RFR: 8369448: C2 SuperWord: refactor VTransform to do move_unordered_reduction_out_of_loop during VTransform::optimize [v2]
    Emanuel Peter 
    epeter at openjdk.org
       
    Mon Oct 13 10:58:47 UTC 2025
    
    
  
On Mon, 13 Oct 2025 08:49:26 GMT, Christian Hagedorn <chagedorn at openjdk.org> wrote:
>> Emanuel Peter has updated the pull request incrementally with one additional commit since the last revision:
>> 
>>   For Vladimir K7
>
> src/hotspot/share/opto/vtransform.cpp line 97:
> 
>> 95: 
>> 96:   collect_nodes_without_strong_in_edges(stack);
>> 97:   int num_alive_nodes = count_alive_vtnodes();
> 
> Suggestion:
> 
>   const int num_alive_nodes = count_alive_vtnodes();
Applied!
> src/hotspot/share/opto/vtransform.cpp line 1070:
> 
>> 1068: //       outside the loop, and instead cheaper element-wise vector accumulations
>> 1069: //       are performed inside the loop.
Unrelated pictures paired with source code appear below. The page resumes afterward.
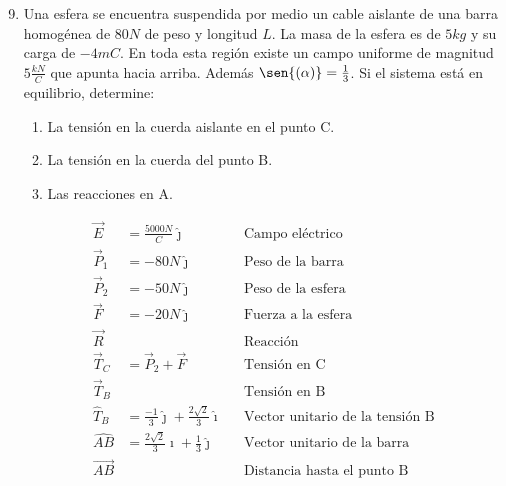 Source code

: \documentclass[12pt, twoside]{article}
\begin{document}
\begin{enumerate}
	\setcounter{enumi}{8}
	\item Una esfera se encuentra suspendida por medio un cable aislante
		de una barra homogénea de $80N$ de peso y longitud $L$.
		La masa de la esfera es de $5kg$ y su carga de $-4mC$.
		En toda esta región existe un campo uniforme de magnitud $5 \frac{kN}{C}$
		que apunta hacia arriba.
		Además $\sen{(\alpha)}=\frac{1}{3}$.
		Si el sistema está en equilibrio, determine:
		\begin{enumerate}
			\item La tensión en la cuerda aislante en el punto C.

			\item La tensión en la cuerda del punto B.

			\item Las reacciones en A.
		\end{enumerate}
		\begin{align*}
			\vec{E} &= \frac{5000N}{C} \hat{\jmath} && \text{Campo eléctrico}\\
			\vec{P}_1 &= -80N\hat{\jmath} && \text{Peso de la barra}\\
			\vec{P}_2 &= -50N\hat{\jmath} && \text{Peso de la esfera}\\
			\vec{F} &= -20N \hat{\jmath} && \text{Fuerza a la esfera}\\
			\vec{R} & && \text{Reacción}\\
			\vec{T}_C &= \vec{P}_2 + \vec{F} && \text{Tensión en C}\\
			\vec{T}_B & && \text{Tensión en B}\\
			\hat{T}_B &= \frac{-1}{3} \hat{\jmath}+
			\frac{2\sqrt{2}}{3} \hat{\imath} && \text{Vector unitario de la tensión B}\\
			\hat{AB} &= \frac{2\sqrt{2}}{3} \hat{\imath}+
			\frac{1}{3} \hat{\jmath} && \text{Vector unitario de la barra}\\
			\vec{AB} & && \text{Distancia hasta el punto B}
		\end{align*}


\end{enumerate}
\end{document}
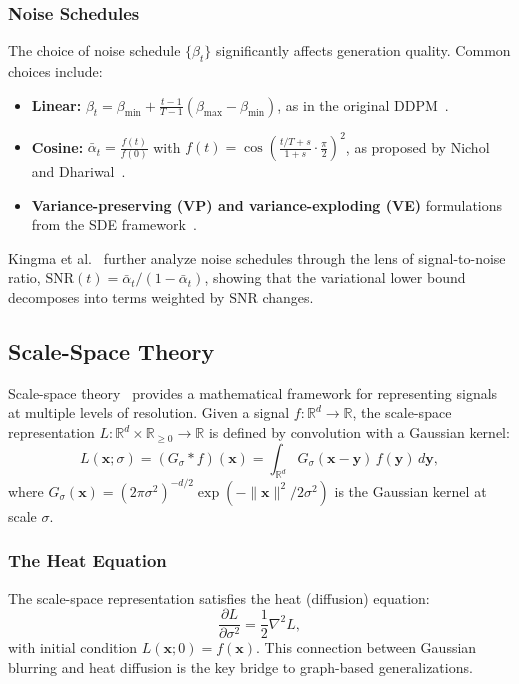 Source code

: \documentclass[12pt,a4paper]{article}
\providecommand{\R}{}
\renewcommand{\R}{\mathbb{R}}
\newcommand{\SNR}{\mathrm{SNR}}
\newcommand{\bx}{\bm{x}}
\begin{document}
\subsubsection{Noise Schedules}

The choice of noise schedule $\{\beta_t\}$ significantly affects generation quality. Common choices include:
\begin{itemize}
    \item \textbf{Linear:} $\beta_t = \beta_{\min} + \frac{t-1}{T-1}(\beta_{\max} - \beta_{\min})$, as in the original DDPM~\cite{ho2020ddpm}.
    \item \textbf{Cosine:} $\bar{\alpha}_t = \frac{f(t)}{f(0)}$ with $f(t) = \cos\!\left(\frac{t/T + s}{1 + s} \cdot \frac{\pi}{2}\right)^2$, as proposed by Nichol and Dhariwal~\cite{nichol2021improved}.
    \item \textbf{Variance-preserving (VP) and variance-exploding (VE)} formulations from the SDE framework~\cite{song2021scorebased}.
\end{itemize}
Kingma et al.~\cite{kingma2021variational} further analyze noise schedules through the lens of signal-to-noise ratio, $\SNR(t) = \bar{\alpha}_t / (1 - \bar{\alpha}_t)$, showing that the variational lower bound decomposes into terms weighted by $\SNR$ changes.

\subsection{Scale-Space Theory}\label{sec:bg_scalespace}

Scale-space theory~\cite{lindeberg1994scalespace, witkin1987scalespace, koenderink1984structure} provides a mathematical framework for representing signals at multiple levels of resolution. Given a signal $f: \R^d \to \R$, the scale-space representation $L: \R^d \times \R_{\geq 0} \to \R$ is defined by convolution with a Gaussian kernel:
\begin{equation}\label{eq:scalespace}
    L(\bx; \sigma) = (G_\sigma * f)(\bx) = \int_{\R^d} G_\sigma(\bx - \bm{y})\, f(\bm{y})\, d\bm{y},
\end{equation}
where $G_\sigma(\bx) = (2\pi\sigma^2)^{-d/2} \exp(-\|\bx\|^2 / 2\sigma^2)$ is the Gaussian kernel at scale $\sigma$.

\subsubsection{The Heat Equation}

The scale-space representation satisfies the heat (diffusion) equation:
\begin{equation}\label{eq:heat}
    \frac{\partial L}{\partial \sigma^2} = \frac{1}{2} \nabla^2 L,
\end{equation}
with initial condition $L(\bx; 0) = f(\bx)$. This connection between Gaussian blurring and heat diffusion is the key bridge to graph-based generalizations.
\end{document}
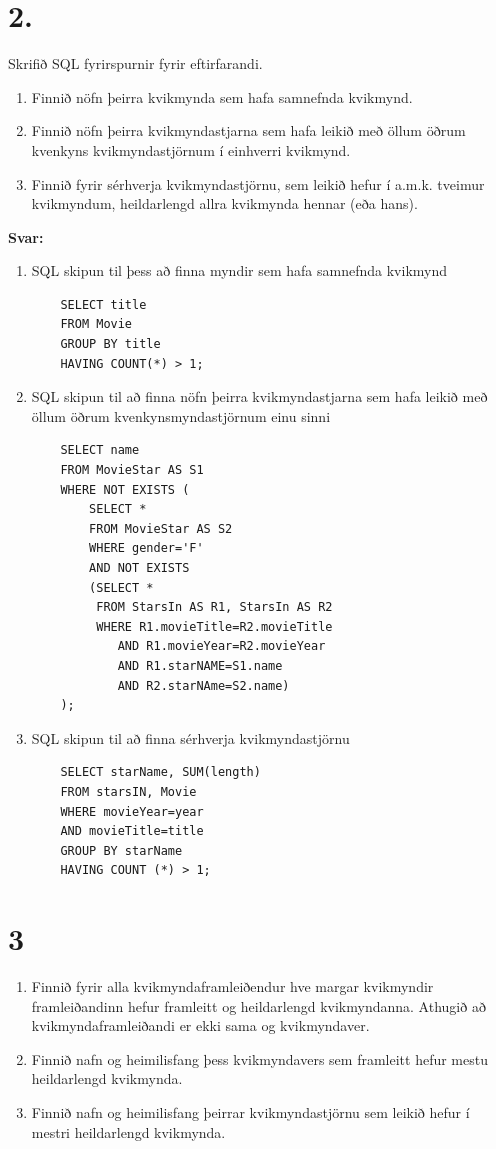 \documentclass{article}
\newcommand{\sv}{\textbf{Svar:}}
\newcommand{\enum}{\begin{enumerate}[label = \alph*.]}
\begin{document}
\newpage

\section{2.}
Skrifið SQL fyrirspurnir fyrir eftirfarandi.

\enum
\item Finnið nöfn þeirra kvikmynda sem hafa samnefnda kvikmynd.
\item Finnið nöfn þeirra kvikmyndastjarna sem hafa leikið með
öllum öðrum kvenkyns kvikmyndastjörnum í einhverri kvikmynd.
\item Finnið fyrir sérhverja kvikmyndastjörnu, sem leikið hefur í
a.m.k. tveimur kvikmyndum, heildarlengd allra kvikmynda hennar
(eða hans).
\end{enumerate}

\sv
\enum
\item SQL skipun til þess að finna myndir sem hafa samnefnda kvikmynd
\begin{verbatim}
    SELECT title 
    FROM Movie
    GROUP BY title
    HAVING COUNT(*) > 1;
\end{verbatim}
\item SQL skipun til að finna nöfn þeirra kvikmyndastjarna sem hafa leikið með öllum öðrum kvenkynsmyndastjörnum einu sinni
\begin{verbatim}
    SELECT name
    FROM MovieStar AS S1
    WHERE NOT EXISTS (
        SELECT *
        FROM MovieStar AS S2
        WHERE gender='F'
        AND NOT EXISTS
        (SELECT * 
         FROM StarsIn AS R1, StarsIn AS R2
         WHERE R1.movieTitle=R2.movieTitle
            AND R1.movieYear=R2.movieYear
            AND R1.starNAME=S1.name
            AND R2.starNAme=S2.name)
    );
\end{verbatim}
\item  SQL skipun til að finna sérhverja kvikmyndastjörnu 
\begin{verbatim}
    SELECT starName, SUM(length)
    FROM starsIN, Movie 
    WHERE movieYear=year
    AND movieTitle=title
    GROUP BY starName
    HAVING COUNT (*) > 1;
\end{verbatim}
\end{enumerate}


\newpage


\section{3}
\enum
\item Finnið fyrir alla kvikmyndaframleiðendur hve margar
kvikmyndir framleiðandinn hefur framleitt og heildarlengd 
kvikmyndanna. Athugið að kvikmyndaframleiðandi er ekki sama og
kvikmyndaver. 
\item Finnið nafn og heimilisfang þess kvikmyndavers sem framleitt
hefur mestu heildarlengd kvikmynda.
\item Finnið nafn og heimilisfang þeirrar kvikmyndastjörnu sem
leikið hefur í mestri heildarlengd kvikmynda.
\end{enumerate}
\end{document}

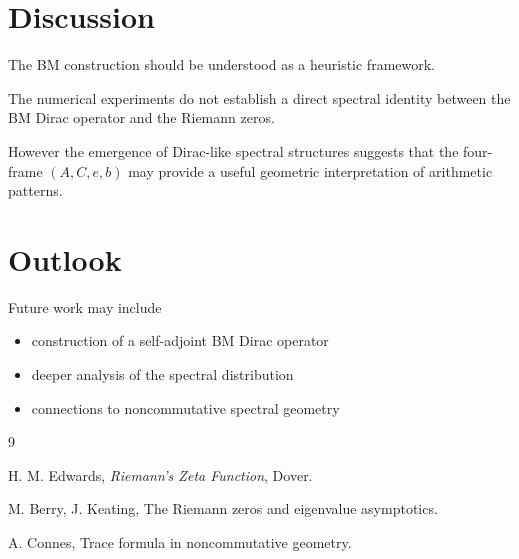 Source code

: \documentclass[11pt,a4paper]{article}
\begin{document}
	\section{Discussion}
	
	The BM construction should be understood as a heuristic
	framework.
	
	The numerical experiments do not establish a direct spectral
	identity between the BM Dirac operator and the Riemann zeros.
	
	However the emergence of Dirac-like spectral structures
	suggests that the four-frame $(A,C,e,b)$ may provide a useful
	geometric interpretation of arithmetic patterns.
	
	\section{Outlook}
	
	Future work may include
	
	\begin{itemize}
		\item construction of a self-adjoint BM Dirac operator
		\item deeper analysis of the spectral distribution
		\item connections to noncommutative spectral geometry
	\end{itemize}
	
	\begin{thebibliography}{9}
		
		H. M. Edwards,
		\textit{Riemann's Zeta Function},
		Dover.
		
		M. Berry, J. Keating,
		The Riemann zeros and eigenvalue asymptotics.
		
		A. Connes,
		Trace formula in noncommutative geometry.
		
	\end{thebibliography}
	
\end{document}
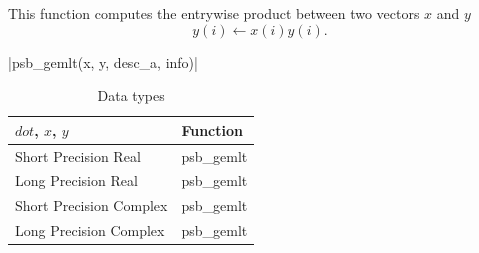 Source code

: This function computes the entrywise product between two vectors $x$ and
$y$
\[y(i) \leftarrow x(i) y(i).\]

\fortinline|psb_gemlt(x, y, desc_a, info)|

\begin{table}[h]
	\begin{center}
		\begin{tabular}{ll}
			\hline
			$dot$, $x$, $y$ & {\bf Function}\\
			\hline
			Short Precision Real & psb\_gemlt \\
			Long Precision Real & psb\_gemlt \\
			Short Precision Complex & psb\_gemlt \\
			Long Precision Complex & psb\_gemlt \\
			\hline
		\end{tabular}
	\end{center}
	\caption{Data types\label{tab:f90mlt}}
\end{table}


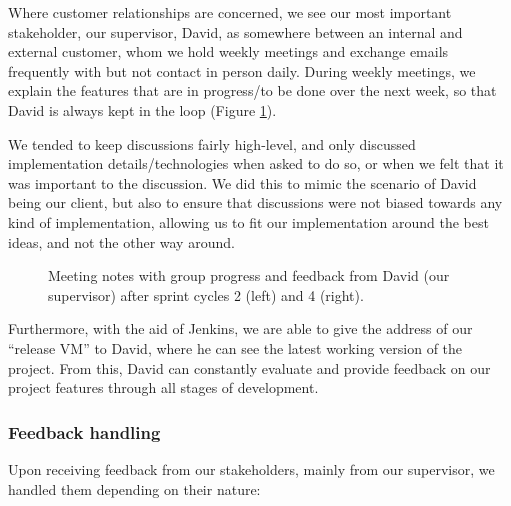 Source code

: ﻿\documentclass[a4paper, titlepage]{article}
\begin{document}
Where customer relationships are concerned, we see our most important stakeholder, our supervisor, David, as somewhere between an internal and external customer, whom we hold weekly meetings and exchange emails frequently with but not contact in person daily. During weekly meetings, we explain the features that are in progress/to be done over the next week, so that David is always kept in the loop (Figure \ref{fig:meetingboard}).

We tended to keep discussions fairly high-level, and only discussed implementation details/technologies when asked to do so, or when we felt that it was important to the discussion. We did this to mimic the scenario of David being our client, but also to ensure that discussions were not biased towards any kind of implementation, allowing us to fit our implementation around the best ideas, and not the other way around.

\begin{figure}[H]
  \begin{minipage}{0.49\textwidth}
  \end{minipage}
  \begin{minipage}{0.49\textwidth}
  \end{minipage}
  \caption{Meeting notes with group progress and feedback from David (our supervisor) after sprint cycles 2 (left) and 4 (right).}
  \label{fig:meetingboard}
\end{figure}

Furthermore, with the aid of Jenkins, we are able to give the address of our ``release VM'' to David, where he can see the latest working version of the project. From this, David can constantly evaluate and provide feedback on our project features through all stages of development.

\subsubsection{Feedback handling}

Upon receiving feedback from our stakeholders, mainly from our supervisor, we handled them depending on their nature:
\end{document}
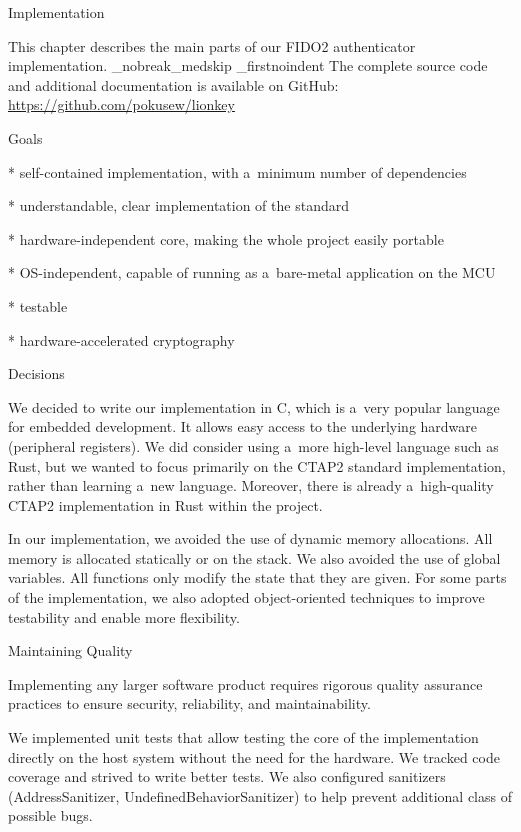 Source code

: \chap[implementation] Implementation

This chapter describes the main parts of our FIDO2 authenticator implementation.
\_nobreak\_medskip
\_firstnoindent
The complete source code and additional documentation is available on GitHub:\nl
\url{https://github.com/pokusew/lionkey}


\sec Goals

\begitems

* self-contained implementation, with {\sbf a~minimum number of dependencies}

* understandable, clear implementation of the standard

* hardware-independent core, making the whole project easily portable

* OS-independent, capable of running as a~bare-metal application on the MCU

* testable

* hardware-accelerated cryptography

\enditems


\sec Decisions

We decided to write our implementation in {\sbf C}, which is a~very popular language for embedded development. It allows easy access to the underlying hardware (peripheral registers). We did consider using a~more high-level language such as Rust, but we wanted to focus primarily on the CTAP2 standard implementation, rather than learning a~new language. Moreover, there is already a~high-quality CTAP2 implementation in Rust within the  project.

In our implementation, we avoided the use of dynamic memory allocations. All memory is allocated statically or on the stack. We also avoided the use of global variables. All functions only modify the state that they are given. For some parts of the implementation, we also adopted object-oriented techniques to improve testability and enable more flexibility.


\sec Maintaining Quality

Implementing any larger software product requires rigorous quality assurance practices to ensure security, reliability, and maintainability.

We implemented unit tests that allow testing the core of the implementation directly on the host system without the need for the hardware. We tracked code coverage and strived to write better tests. We also configured sanitizers (AddressSanitizer, UndefinedBehaviorSanitizer) to help prevent additional class of possible bugs.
>> 1070: bool VTransformReductionVectorNode::optimize_move_non_strict_order_reductions_out_of_loop(const VLoopAnalyzer& vloop_analyzer, VTransform& vtransform) {
> 
> Any particular reason you chose the additional `optimize` prefix? I think the intent is already clear without it.
In my head, it is a bit like `Ideal` calling a `Ideal_....` method. I want to make clear that it is part of the `optimize`. Is that ok with you, or rather confusing?
> src/hotspot/share/opto/vtransform.cpp line 1074:
> 
>> 1072:   uint vlen    = vector_length();
>> 1073:   BasicType bt = element_basic_type();
>> 1074:   int ropc     = vector_reduction_opcode();
> 
> Can probably be made `const` for good measure:
> 
> Suggestion:
> 
>   const int sopc     = scalar_opcode();
>   const uint vlen    = vector_length();
>   const BasicType bt = element_basic_type();
>   const int ropc     = vector_reduction_opcode();
> 
> 
> And could they also be moved down to the definition of `vopc`?
Nice idea, applied!
> src/hotspot/share/opto/vtransform.cpp line 1113:
> 
>> 1111:   VTransformReductionVectorNode* last_red    = phi->in_req(2)->isa_ReductionVector();
>> 1112:   VTransformReductionVectorNode* current_red = last_red;
>> 1113:   while (true) {
> 
> The method is already quite big. IIUC, this only does some checking and we do not need to bookkeep for further down. Therefore, I suggest to extract this to a "is_looping_back_to_phi" method or something like that.
It seems you have 2 concerns here:
- Variables that could be limited to a smaller scope
- method too long
If I am going to refactor the code, then I'd probably have to split it into:
- preconditions
  - not just this loop, but all conditions above too
- transform
I'll struggle a bit to name the methods, the name is already insanely long:
`VTransformReductionVectorNode::optimize_move_non_strict_order_reductions_out_of_loop`
 I'll get something like:
`VTransformReductionVectorNode::optimize_move_non_strict_order_reductions_out_of_loop_preconditions`
Or even longer if you want me to split the preconditions.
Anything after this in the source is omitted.